Yeah, this server is going to be used in a home environment (as a test lab and home file server, etc). However, I definitely don't want the chance of pictures getting corrupted (or other valuable data), etc.

I've been trying to do my home work and it seems like NFS and iSCSI share the same problem but SMB appears to not have the problem? I'm not sure that makes sense, but does NFS work at a lower-level than SMB so it would be more affected by connection issues?

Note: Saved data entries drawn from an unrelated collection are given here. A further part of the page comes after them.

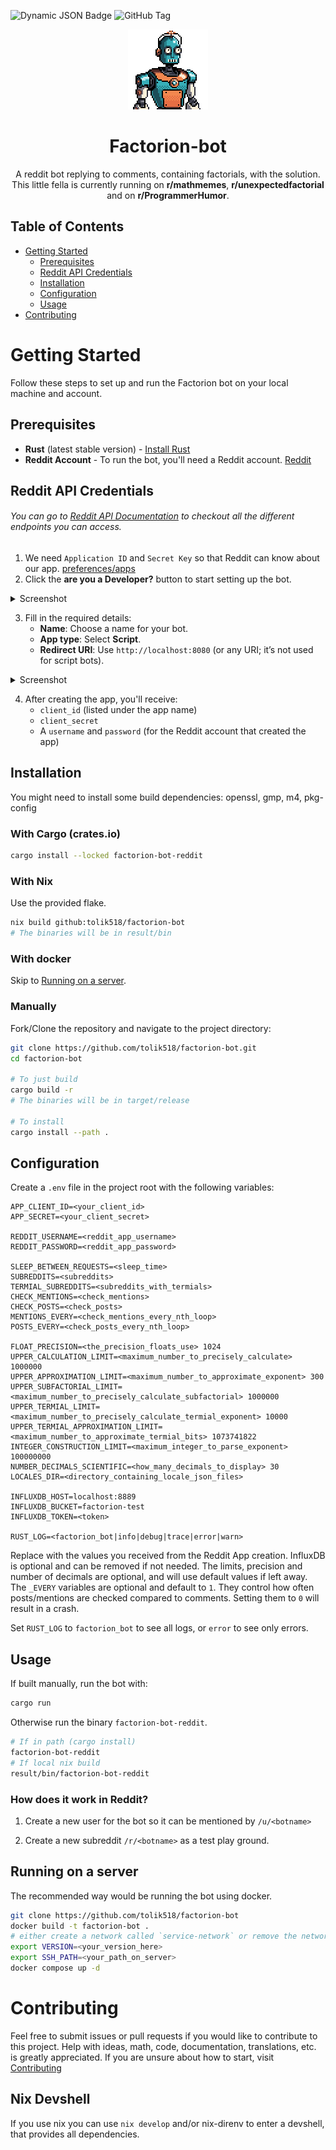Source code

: ![Dynamic JSON Badge](https://img.shields.io/badge/dynamic/json?url=https%3A%2F%2Fapi.github.com%2Frepos%2Ftolik518%2Ffactorion-bot%2Fdeployments%3Fper_page%3D1&query=%24.0.ref&label=Deployed%20version&prefix=v) ![GitHub Tag](https://img.shields.io/github/v/tag/tolik518/factorion-bot?label=Current%20version)

<p align="center">
    <img alt="Factorion-Logo which looks like a robot from futurama" src=".github/image_pixelart_transparent.png" width="128px">
</p>

<h1 align="center"> Factorion-bot </h1>

<p align="center"> 
A reddit bot replying to comments, containing factorials, with the solution.  
This little fella is currently running on <b>r/mathmemes</b>, <b>r/unexpectedfactorial</b> and on <b>r/ProgrammerHumor</b>. 
</p>

## Table of Contents

- [Getting Started](#getting-started)
  - [Prerequisites](#prerequisites)
  - [Reddit API Credentials](#reddit-api-credentials)
  - [Installation](#installation)
  - [Configuration](#configuration)
  - [Usage](#usage)
- [Contributing](#contributing)

# Getting Started

Follow these steps to set up and run the Factorion bot on your local machine and account.

## Prerequisites
- **Rust** (latest stable version) - [Install Rust](https://www.rust-lang.org/tools/install)
- **Reddit Account** - To run the bot, you'll need a Reddit account. [Reddit](https://www.reddit.com/)
  
## Reddit API Credentials
###### You can go to [Reddit API Documentation](https://www.reddit.com/dev/api) to checkout all the different endpoints you can access. 
1. We need `Application ID` and `Secret Key` so that Reddit can know about our app. [preferences/apps](https://www.reddit.com/prefs/apps)
2. Click the <b>are you a Developer?</b> button to start setting up the bot.

<details>
<summary>Screenshot</summary>
<img src="https://github.com/user-attachments/assets/140056ac-91ce-4178-8703-19451357adce" \>
</details>

3. Fill in the required details:
   - **Name**: Choose a name for your bot.
   - **App type**: Select **Script**.
   - **Redirect URI**: Use `http://localhost:8080` (or any URI; it’s not used for script bots).
     
<details>
<summary>Screenshot</summary>
    <img src="https://github.com/user-attachments/assets/2450994a-14cf-4f46-9f71-518ceb0c59f5" \>
</details>

4. After creating the app, you'll receive:
   - `client_id` (listed under the app name)
   - `client_secret`
   - A `username` and `password` (for the Reddit account that created the app)


## Installation
You might need to install some build dependencies: openssl, gmp, m4, pkg-config
### With Cargo (crates.io)
```bash
cargo install --locked factorion-bot-reddit
```
### With Nix
Use the provided flake.
```bash
nix build github:tolik518/factorion-bot
# The binaries will be in result/bin
```
### With docker
Skip to [Running on a server](#running-on-a-server).
### Manually
Fork/Clone the repository and navigate to the project directory:

```bash
git clone https://github.com/tolik518/factorion-bot.git
cd factorion-bot

# To just build
cargo build -r
# The binaries will be in target/release

# To install
cargo install --path .
```

## Configuration

Create a `.env` file in the project root with the following variables:

```env
APP_CLIENT_ID=<your_client_id>
APP_SECRET=<your_client_secret>

REDDIT_USERNAME=<reddit_app_username>
REDDIT_PASSWORD=<reddit_app_password>

SLEEP_BETWEEN_REQUESTS=<sleep_time>
SUBREDDITS=<subreddits>
TERMIAL_SUBREDDITS=<subreddits_with_termials>
CHECK_MENTIONS=<check_mentions>
CHECK_POSTS=<check_posts>
MENTIONS_EVERY=<check_mentions_every_nth_loop>
POSTS_EVERY=<check_posts_every_nth_loop>

FLOAT_PRECISION=<the_precision_floats_use> 1024
UPPER_CALCULATION_LIMIT=<maximum_number_to_precisely_calculate> 1000000
UPPER_APPROXIMATION_LIMIT=<maximum_number_to_approximate_exponent> 300
UPPER_SUBFACTORIAL_LIMIT=<maximum_number_to_precisely_calculate_subfactorial> 1000000
UPPER_TERMIAL_LIMIT=<maximum_number_to_precisely_calculate_termial_exponent> 10000
UPPER_TERMIAL_APPROXIMATION_LIMIT=<maximum_number_to_approximate_termial_bits> 1073741822
INTEGER_CONSTRUCTION_LIMIT=<maximum_integer_to_parse_exponent> 100000000
NUMBER_DECIMALS_SCIENTIFIC=<how_many_decimals_to_display> 30
LOCALES_DIR=<directory_containing_locale_json_files>

INFLUXDB_HOST=localhost:8889
INFLUXDB_BUCKET=factorion-test
INFLUXDB_TOKEN=<token>

RUST_LOG=<factorion_bot|info|debug|trace|error|warn>
```

Replace with the values you received from the Reddit App creation.
InfluxDB is optional and can be removed if not needed.
The limits, precision and number of decimals are optional, and will use default values if left away.
The `_EVERY` variables are optional and default to `1`.
They control how often posts/mentions are checked compared to comments.
Setting them to `0` will result in a crash.

Set `RUST_LOG` to `factorion_bot` to see all logs, or `error` to see only errors.

## Usage

If built manually, run the bot with:

```bash
cargo run
```

Otherwise run the binary `factorion-bot-reddit`.
```bash
# If in path (cargo install)
factorion-bot-reddit
# If local nix build
result/bin/factorion-bot-reddit
```
### How does it work in Reddit?
1. Create a new user for the bot so it can be mentioned by `/u/<botname>`

2. Create a new subreddit `/r/<botname>` as a test play ground.

## Running on a server
The recommended way would be running the bot using docker.

```bash
git clone https://github.com/tolik518/factorion-bot
docker build -t factorion-bot .
# either create a network called `service-network` or remove the network if not needed
export VERSION=<your_version_here>
export SSH_PATH=<your_path_on_server>
docker compose up -d
```


# Contributing

Feel free to submit issues or pull requests if you would like to contribute to this project.
Help with ideas, math, code, documentation, translations, etc. is greatly appreciated.
If you are unsure about how to start, visit [Contributing](CONTRIBUTING.md)

## Nix Devshell
If you use nix you can use `nix develop` and/or nix-direnv to enter a devshell, that provides all dependencies.
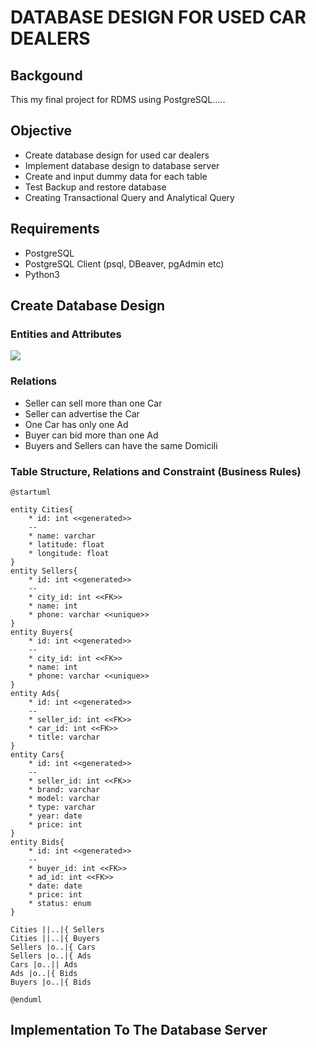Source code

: # DATABASE DESIGN FOR USED CAR DEALERS

## Backgound

This my final project for RDMS using PostgreSQL.....

## Objective

- Create database design for used car dealers
- Implement database design to database server
- Create and input dummy data for each table
- Test Backup and restore database
- Creating Transactional Query and Analytical Query

## Requirements

- PostgreSQL
- PostgreSQL Client (psql, DBeaver, pgAdmin etc)
- Python3

## Create Database Design

### Entities and Attributes

<!--
@startuml entities-attributes
entity Cities{
    name: varchar
    latitude: float
    longitude: float
}
entity Sellers{
    name: int
    phone: varchar
}
entity Buyers{
    name: int
    phone: varchar
}
entity Ads{
    title: varchar
}
entity Cars{
    brand: varchar
    model: varchar
    type: varchar
    year: date
    price: int
}
entity Bids{
    date: date
    price: int
    status: enum
}
@enduml
-->

![](entities-attributes.svg)

### Relations

- Seller can sell more than one Car
- Seller can advertise the Car
- One Car has only one Ad
- Buyer can bid more than one Ad
- Buyers and Sellers can have the same Domicili

### Table Structure, Relations and Constraint (Business Rules)

```plantuml
@startuml

entity Cities{
    * id: int <<generated>>
    --
    * name: varchar
    * latitude: float
    * longitude: float
}
entity Sellers{
    * id: int <<generated>>
    --
    * city_id: int <<FK>>
    * name: int
    * phone: varchar <<unique>>
}
entity Buyers{
    * id: int <<generated>>
    --
    * city_id: int <<FK>>
    * name: int
    * phone: varchar <<unique>>
}
entity Ads{
    * id: int <<generated>>
    --
    * seller_id: int <<FK>>
    * car_id: int <<FK>>
    * title: varchar
}
entity Cars{
    * id: int <<generated>>
    --
    * seller_id: int <<FK>>
    * brand: varchar
    * model: varchar
    * type: varchar
    * year: date
    * price: int
}
entity Bids{
    * id: int <<generated>>
    --
    * buyer_id: int <<FK>>
    * ad_id: int <<FK>>
    * date: date
    * price: int
    * status: enum
}

Cities ||..|{ Sellers
Cities ||..|{ Buyers
Sellers |o..|{ Cars
Sellers |o..|{ Ads
Cars |o..|| Ads
Ads |o..|{ Bids
Buyers |o..|{ Bids

@enduml
```

## Implementation To The Database Server

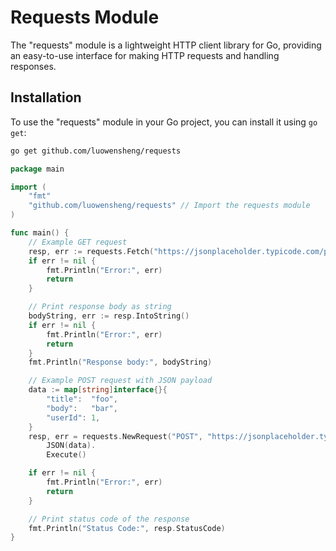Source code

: # Requests Module

The "requests" module is a lightweight HTTP client library for Go, providing an easy-to-use interface for making HTTP requests and handling responses.

## Installation

To use the "requests" module in your Go project, you can install it using `go get`:

```bash
go get github.com/luowensheng/requests
```

```go
package main

import (
	"fmt"
	"github.com/luowensheng/requests" // Import the requests module
)

func main() {
	// Example GET request
	resp, err := requests.Fetch("https://jsonplaceholder.typicode.com/posts/1").Execute()
	if err != nil {
		fmt.Println("Error:", err)
		return
	}

	// Print response body as string
	bodyString, err := resp.IntoString()
	if err != nil {
		fmt.Println("Error:", err)
		return
	}
	fmt.Println("Response body:", bodyString)

	// Example POST request with JSON payload
	data := map[string]interface{}{
		"title":  "foo",
		"body":   "bar",
		"userId": 1,
	}
	resp, err = requests.NewRequest("POST", "https://jsonplaceholder.typicode.com/posts").
		JSON(data).
		Execute()

	if err != nil {
		fmt.Println("Error:", err)
		return
	}

	// Print status code of the response
	fmt.Println("Status Code:", resp.StatusCode)
}

```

I would think that if I'm copying a file over to a server and the connection drops then the file just wouldn't get written (instead of it getting written in a corrupted state).

(EDIT: Also, regarding OpenSolaris [and presumably ZFS], I'm currently using my Dell PERC 6i's onboard RAID but am thinking about switching to a software based solution because of the fear of the PERC controller dying and then I'm going to be stuck...)


----------



## Turgin

Quote:


Originally Posted by *sofakng* 
Yeah, this server is going to be used in a home environment (as a test lab and home file server, etc). However, I definitely don't want the chance of pictures getting corrupted (or other valuable data), etc.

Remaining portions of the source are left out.